Tegut employees only come to the branches then and to clean.

Nevertheless, there have been hardly any thefts so far.

However, there are also four cameras hanging in the shop, which make it difficult for thieves.

With the new concept, Tegut mail order company Amazon is in the parade.

With its “Amazon Go” format, the US giant is considered a pioneer in autonomous shopping.

These shops, crammed with sensors and camera technology, have so far only existed in the Anglo-Saxon region.

It is only a matter of time before Amazon Go is also launched in Germany.

But the local grocers don't want to wait for that.

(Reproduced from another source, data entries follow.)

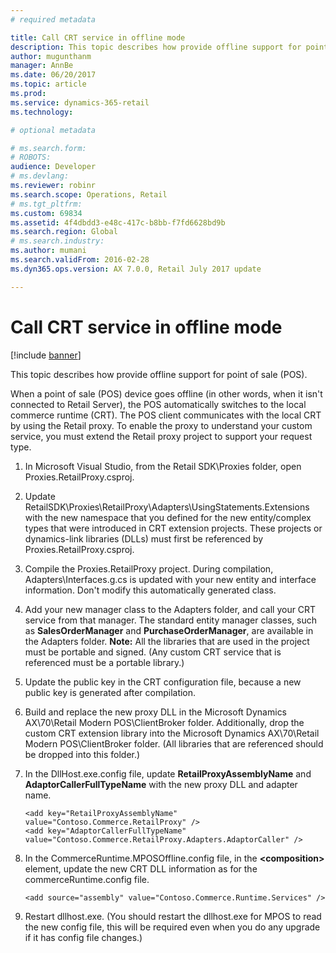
 ```yaml
---
# required metadata

title: Call CRT service in offline mode
description: This topic describes how provide offline support for point of sale (POS).
author: mugunthanm
manager: AnnBe
ms.date: 06/20/2017
ms.topic: article
ms.prod: 
ms.service: dynamics-365-retail
ms.technology: 

# optional metadata

# ms.search.form: 
# ROBOTS: 
audience: Developer
# ms.devlang: 
ms.reviewer: robinr
ms.search.scope: Operations, Retail
# ms.tgt_pltfrm: 
ms.custom: 69834
ms.assetid: 4f4dbdd3-e48c-417c-b8bb-f7fd6628bd9b
ms.search.region: Global
# ms.search.industry: 
ms.author: mumani
ms.search.validFrom: 2016-02-28
ms.dyn365.ops.version: AX 7.0.0, Retail July 2017 update

---
```


# Call CRT service in offline mode

[!include [banner](../includes/banner.md)]

This topic describes how provide offline support for point of sale (POS).

When a point of sale (POS) device goes offline (in other words, when it isn't connected to Retail Server), the POS automatically switches to the local commerce runtime (CRT). The POS client communicates with the local CRT by using the Retail proxy. To enable the proxy to understand your custom service, you must extend the Retail proxy project to support your request type.

1.  In Microsoft Visual Studio, from the Retail SDK\\Proxies folder, open Proxies.RetailProxy.csproj.
2.  Update RetailSDK\\Proxies\\RetailProxy\\Adapters\\UsingStatements.Extensions with the new namespace that you defined for the new entity/complex types that were introduced in CRT extension projects. These projects or dynamics-link libraries (DLLs) must first be referenced by Proxies.RetailProxy.csproj.
3.  Compile the Proxies.RetailProxy project. During compilation, Adapters\\Interfaces.g.cs is updated with your new entity and interface information. Don't modify this automatically generated class.
4.  Add your new manager class to the Adapters folder, and call your CRT service from that manager. The standard entity manager classes, such as **SalesOrderManager** and **PurchaseOrderManager**, are available in the Adapters folder. **Note:** All the libraries that are used in the project must be portable and signed. (Any custom CRT service that is referenced must be a portable library.)
5.  Update the public key in the CRT configuration file, because a new public key is generated after compilation.
6.  Build and replace the new proxy DLL in the Microsoft Dynamics AX\\70\\Retail Modern POS\\ClientBroker folder. Additionally, drop the custom CRT extension library into the Microsoft Dynamics AX\\70\\Retail Modern POS\\ClientBroker folder. (All libraries that are referenced should be dropped into this folder.)
7.  In the DllHost.exe.config file, update **RetailProxyAssemblyName** and **AdaptorCallerFullTypeName** with the new proxy DLL and adapter name.

        <add key="RetailProxyAssemblyName" value="Contoso.Commerce.RetailProxy" />
        <add key="AdaptorCallerFullTypeName" value="Contoso.Commerce.RetailProxy.Adapters.AdaptorCaller" />

8.  In the CommerceRuntime.MPOSOffline.config file, in the **&lt;composition&gt;** element, update the new CRT DLL information as for the commerceRuntime.config file.

        <add source="assembly" value="Contoso.Commerce.Runtime.Services" />

9.  Restart dllhost.exe. (You should restart the dllhost.exe for MPOS to read the new config file, this will be required even when you do any upgrade if it has config file changes.)




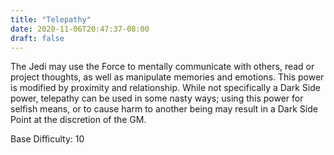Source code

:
 ```yaml
---
title: "Telepathy"
date: 2020-11-06T20:47:37-08:00
draft: false
---
```


The Jedi may use the Force to mentally communicate with others, read or project thoughts, as well as manipulate memories and emotions. This power is modified by proximity and relationship. While not specifically a Dark Side power, telepathy can be used in some nasty ways; using this power for selfish means, or to cause harm to another being may result in a Dark Side Point at the discretion of the GM.

Base Difficulty: 10
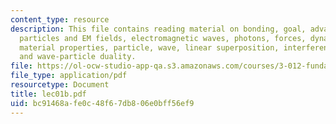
 ```yaml
---
content_type: resource
description: This file contains reading material on bonding, goal, advanced materials,
  particles and EM fields, electromagnetic waves, photons, forces, dynamics, matter,
  material properties, particle, wave, linear superposition, interference patterns
  and wave-particle duality.
file: https://ol-ocw-studio-app-qa.s3.amazonaws.com/courses/3-012-fundamentals-of-materials-science-fall-2005/bc91468afe0c48f67db806e0bff56ef9_lec01b.pdf
file_type: application/pdf
resourcetype: Document
title: lec01b.pdf
uid: bc91468a-fe0c-48f6-7db8-06e0bff56ef9
---
```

They would rather go on the offensive and position themselves than wait motionless for new competition.

And not just Tegut.

“Little has happened for a long time.

But now the topic is really picking up speed, ”says Ulrich Spaan, member of the management team at the retail research institute EHI in Cologne.

In fact, other large retailers have recently launched pilot projects.

The Schwarz Group, for example, the parent company of Lidl and Kaufland.

“Shop Box” is the name of a recently launched test shop on the educational campus of the Dieter Schwarz Foundation's dual university in Heilbronn.

In the small shop there are classic shelves with around 250 everyday items, selected and put together by the students of the university and thus tailored to this target group.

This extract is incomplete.